- Work instruction
Please copy out all lines of the entries that contain the word "Boot".

- Dataset records
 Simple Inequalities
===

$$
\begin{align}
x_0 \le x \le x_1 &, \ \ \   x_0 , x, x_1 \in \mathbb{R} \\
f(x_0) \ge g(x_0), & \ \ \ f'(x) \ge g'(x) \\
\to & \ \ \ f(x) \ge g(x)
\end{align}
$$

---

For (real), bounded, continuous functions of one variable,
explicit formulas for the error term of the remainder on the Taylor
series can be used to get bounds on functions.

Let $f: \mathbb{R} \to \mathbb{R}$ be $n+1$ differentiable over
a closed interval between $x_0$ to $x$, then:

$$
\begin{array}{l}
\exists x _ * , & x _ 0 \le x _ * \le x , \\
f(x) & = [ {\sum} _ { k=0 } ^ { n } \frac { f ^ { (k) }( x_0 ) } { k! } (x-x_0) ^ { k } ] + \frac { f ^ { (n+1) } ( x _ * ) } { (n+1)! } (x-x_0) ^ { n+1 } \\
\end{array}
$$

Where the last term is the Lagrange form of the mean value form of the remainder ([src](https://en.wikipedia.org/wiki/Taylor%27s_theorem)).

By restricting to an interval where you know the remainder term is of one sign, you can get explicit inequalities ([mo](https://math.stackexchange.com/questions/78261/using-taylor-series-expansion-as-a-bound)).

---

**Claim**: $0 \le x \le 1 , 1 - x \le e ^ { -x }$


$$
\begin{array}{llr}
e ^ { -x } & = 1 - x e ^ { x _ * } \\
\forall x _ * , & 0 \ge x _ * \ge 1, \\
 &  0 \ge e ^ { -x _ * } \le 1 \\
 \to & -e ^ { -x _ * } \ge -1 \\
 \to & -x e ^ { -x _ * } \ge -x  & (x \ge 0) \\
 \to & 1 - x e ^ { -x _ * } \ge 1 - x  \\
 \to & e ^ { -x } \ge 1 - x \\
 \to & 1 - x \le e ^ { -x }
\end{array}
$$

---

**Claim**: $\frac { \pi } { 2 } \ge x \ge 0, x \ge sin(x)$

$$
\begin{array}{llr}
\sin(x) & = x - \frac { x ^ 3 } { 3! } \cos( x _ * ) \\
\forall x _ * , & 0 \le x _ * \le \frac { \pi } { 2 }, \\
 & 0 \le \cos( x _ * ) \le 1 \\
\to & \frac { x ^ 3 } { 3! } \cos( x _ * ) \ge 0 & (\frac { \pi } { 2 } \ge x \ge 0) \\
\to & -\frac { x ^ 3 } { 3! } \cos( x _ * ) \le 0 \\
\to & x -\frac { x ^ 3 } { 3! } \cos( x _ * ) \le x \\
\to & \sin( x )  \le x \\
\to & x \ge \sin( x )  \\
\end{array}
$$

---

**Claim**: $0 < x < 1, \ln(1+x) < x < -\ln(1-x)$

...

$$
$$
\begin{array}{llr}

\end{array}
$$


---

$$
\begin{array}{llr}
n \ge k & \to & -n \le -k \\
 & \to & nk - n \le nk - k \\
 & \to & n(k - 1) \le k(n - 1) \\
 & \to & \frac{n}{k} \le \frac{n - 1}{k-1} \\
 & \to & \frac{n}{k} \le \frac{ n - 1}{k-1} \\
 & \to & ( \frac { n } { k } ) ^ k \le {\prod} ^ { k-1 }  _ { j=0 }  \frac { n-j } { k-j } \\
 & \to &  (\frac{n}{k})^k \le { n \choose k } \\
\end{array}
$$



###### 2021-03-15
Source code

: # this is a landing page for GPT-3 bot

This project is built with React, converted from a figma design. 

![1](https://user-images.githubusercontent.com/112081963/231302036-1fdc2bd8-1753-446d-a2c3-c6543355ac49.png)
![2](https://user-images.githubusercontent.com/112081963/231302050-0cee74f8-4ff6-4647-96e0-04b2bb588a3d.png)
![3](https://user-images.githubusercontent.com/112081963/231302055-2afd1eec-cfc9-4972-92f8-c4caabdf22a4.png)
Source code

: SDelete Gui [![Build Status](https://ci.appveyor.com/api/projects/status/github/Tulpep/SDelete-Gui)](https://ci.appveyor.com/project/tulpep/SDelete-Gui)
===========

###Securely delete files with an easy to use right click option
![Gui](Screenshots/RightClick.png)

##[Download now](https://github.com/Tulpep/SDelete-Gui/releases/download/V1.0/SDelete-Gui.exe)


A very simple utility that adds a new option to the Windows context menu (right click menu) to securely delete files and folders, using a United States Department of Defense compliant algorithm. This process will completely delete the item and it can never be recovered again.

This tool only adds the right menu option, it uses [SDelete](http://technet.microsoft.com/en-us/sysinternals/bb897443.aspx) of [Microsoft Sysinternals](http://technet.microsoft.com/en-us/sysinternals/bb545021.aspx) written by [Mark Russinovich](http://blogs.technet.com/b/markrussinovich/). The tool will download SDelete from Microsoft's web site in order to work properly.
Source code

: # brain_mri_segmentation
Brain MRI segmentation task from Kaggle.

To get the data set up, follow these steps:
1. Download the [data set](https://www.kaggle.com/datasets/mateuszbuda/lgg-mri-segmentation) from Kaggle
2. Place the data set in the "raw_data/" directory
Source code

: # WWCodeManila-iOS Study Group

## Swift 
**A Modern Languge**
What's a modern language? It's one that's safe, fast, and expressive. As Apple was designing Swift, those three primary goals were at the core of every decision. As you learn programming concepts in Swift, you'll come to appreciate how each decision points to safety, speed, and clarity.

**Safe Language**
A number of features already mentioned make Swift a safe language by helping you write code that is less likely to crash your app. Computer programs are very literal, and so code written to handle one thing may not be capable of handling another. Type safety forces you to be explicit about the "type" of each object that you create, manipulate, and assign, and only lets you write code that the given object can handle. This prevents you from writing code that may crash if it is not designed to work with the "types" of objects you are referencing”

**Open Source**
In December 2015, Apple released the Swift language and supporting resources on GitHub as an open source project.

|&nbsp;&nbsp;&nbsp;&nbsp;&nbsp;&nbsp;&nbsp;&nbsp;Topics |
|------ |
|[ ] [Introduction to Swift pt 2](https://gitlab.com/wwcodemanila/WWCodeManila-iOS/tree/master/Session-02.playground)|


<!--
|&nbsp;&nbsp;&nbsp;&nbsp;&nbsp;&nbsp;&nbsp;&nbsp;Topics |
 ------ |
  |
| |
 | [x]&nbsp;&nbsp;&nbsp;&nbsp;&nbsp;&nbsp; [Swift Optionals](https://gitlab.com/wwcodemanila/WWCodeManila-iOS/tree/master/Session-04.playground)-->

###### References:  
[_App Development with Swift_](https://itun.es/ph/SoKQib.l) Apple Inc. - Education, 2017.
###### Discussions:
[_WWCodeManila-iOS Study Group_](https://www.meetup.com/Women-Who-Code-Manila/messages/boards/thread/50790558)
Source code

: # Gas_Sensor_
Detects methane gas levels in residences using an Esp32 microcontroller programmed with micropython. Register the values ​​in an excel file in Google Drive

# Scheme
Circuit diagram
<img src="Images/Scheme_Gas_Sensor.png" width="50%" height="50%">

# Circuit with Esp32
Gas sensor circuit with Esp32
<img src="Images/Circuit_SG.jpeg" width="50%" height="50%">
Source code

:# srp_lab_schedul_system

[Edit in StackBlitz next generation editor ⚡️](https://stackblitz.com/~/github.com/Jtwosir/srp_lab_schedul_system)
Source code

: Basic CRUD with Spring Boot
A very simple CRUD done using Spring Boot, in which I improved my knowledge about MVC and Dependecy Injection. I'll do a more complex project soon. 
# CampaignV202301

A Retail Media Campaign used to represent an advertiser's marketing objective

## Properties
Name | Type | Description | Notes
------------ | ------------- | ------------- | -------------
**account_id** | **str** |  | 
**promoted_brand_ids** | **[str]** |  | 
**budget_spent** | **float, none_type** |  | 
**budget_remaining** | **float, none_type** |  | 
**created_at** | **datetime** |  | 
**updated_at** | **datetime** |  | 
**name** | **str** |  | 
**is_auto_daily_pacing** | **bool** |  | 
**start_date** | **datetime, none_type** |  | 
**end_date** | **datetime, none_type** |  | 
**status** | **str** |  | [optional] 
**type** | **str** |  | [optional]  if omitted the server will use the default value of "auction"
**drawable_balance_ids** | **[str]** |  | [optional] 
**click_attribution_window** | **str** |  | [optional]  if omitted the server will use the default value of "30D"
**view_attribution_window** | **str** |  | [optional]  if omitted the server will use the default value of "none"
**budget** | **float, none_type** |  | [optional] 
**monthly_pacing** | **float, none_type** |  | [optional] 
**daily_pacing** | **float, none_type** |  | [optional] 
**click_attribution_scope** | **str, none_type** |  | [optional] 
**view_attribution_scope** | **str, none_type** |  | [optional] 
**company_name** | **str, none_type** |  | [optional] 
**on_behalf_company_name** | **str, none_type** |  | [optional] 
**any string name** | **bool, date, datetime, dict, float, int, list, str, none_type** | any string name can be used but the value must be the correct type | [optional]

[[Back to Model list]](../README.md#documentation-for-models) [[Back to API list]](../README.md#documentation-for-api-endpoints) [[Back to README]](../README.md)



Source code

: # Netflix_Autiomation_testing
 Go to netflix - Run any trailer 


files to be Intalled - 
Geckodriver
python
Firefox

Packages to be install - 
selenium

- Task result
: Basic CRUD with Spring Boot
A very simple CRUD done using Spring Boot, in which I improved my knowledge about MVC and Dependecy Injection. I'll do a more complex project soon. 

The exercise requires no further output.